Look below for the line holding "next two chapters." and the line holding "for this task.". Transcribe exactly those lines and all lines between them, nothing more.

Start of Available data

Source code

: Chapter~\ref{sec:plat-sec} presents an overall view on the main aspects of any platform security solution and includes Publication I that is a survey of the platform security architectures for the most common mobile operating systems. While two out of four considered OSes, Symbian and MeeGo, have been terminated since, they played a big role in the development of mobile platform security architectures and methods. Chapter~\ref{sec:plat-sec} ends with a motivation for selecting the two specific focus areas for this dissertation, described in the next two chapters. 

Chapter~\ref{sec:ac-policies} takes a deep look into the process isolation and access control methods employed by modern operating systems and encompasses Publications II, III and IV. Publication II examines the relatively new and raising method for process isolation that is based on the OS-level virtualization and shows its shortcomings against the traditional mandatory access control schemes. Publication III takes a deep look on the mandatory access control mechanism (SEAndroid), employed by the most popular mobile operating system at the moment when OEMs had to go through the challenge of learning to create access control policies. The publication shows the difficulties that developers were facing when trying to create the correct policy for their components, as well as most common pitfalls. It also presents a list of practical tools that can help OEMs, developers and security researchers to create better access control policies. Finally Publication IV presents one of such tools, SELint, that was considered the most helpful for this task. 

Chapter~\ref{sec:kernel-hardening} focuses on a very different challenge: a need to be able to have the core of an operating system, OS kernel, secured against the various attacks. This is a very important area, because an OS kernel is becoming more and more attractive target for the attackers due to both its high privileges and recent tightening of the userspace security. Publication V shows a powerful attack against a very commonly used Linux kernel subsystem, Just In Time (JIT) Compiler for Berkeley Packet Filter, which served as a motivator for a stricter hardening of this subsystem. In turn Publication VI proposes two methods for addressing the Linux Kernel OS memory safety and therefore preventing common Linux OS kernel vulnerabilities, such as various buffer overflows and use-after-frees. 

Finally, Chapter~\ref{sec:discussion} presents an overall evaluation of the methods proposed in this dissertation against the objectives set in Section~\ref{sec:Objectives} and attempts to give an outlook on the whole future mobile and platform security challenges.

End of Available data

Answer box:
: Chapter~\ref{sec:plat-sec} presents an overall view on the main aspects of any platform security solution and includes Publication I that is a survey of the platform security architectures for the most common mobile operating systems. While two out of four considered OSes, Symbian and MeeGo, have been terminated since, they played a big role in the development of mobile platform security architectures and methods. Chapter~\ref{sec:plat-sec} ends with a motivation for selecting the two specific focus areas for this dissertation, described in the next two chapters. 

Chapter~\ref{sec:ac-policies} takes a deep look into the process isolation and access control methods employed by modern operating systems and encompasses Publications II, III and IV. Publication II examines the relatively new and raising method for process isolation that is based on the OS-level virtualization and shows its shortcomings against the traditional mandatory access control schemes. Publication III takes a deep look on the mandatory access control mechanism (SEAndroid), employed by the most popular mobile operating system at the moment when OEMs had to go through the challenge of learning to create access control policies. The publication shows the difficulties that developers were facing when trying to create the correct policy for their components, as well as most common pitfalls. It also presents a list of practical tools that can help OEMs, developers and security researchers to create better access control policies. Finally Publication IV presents one of such tools, SELint, that was considered the most helpful for this task. 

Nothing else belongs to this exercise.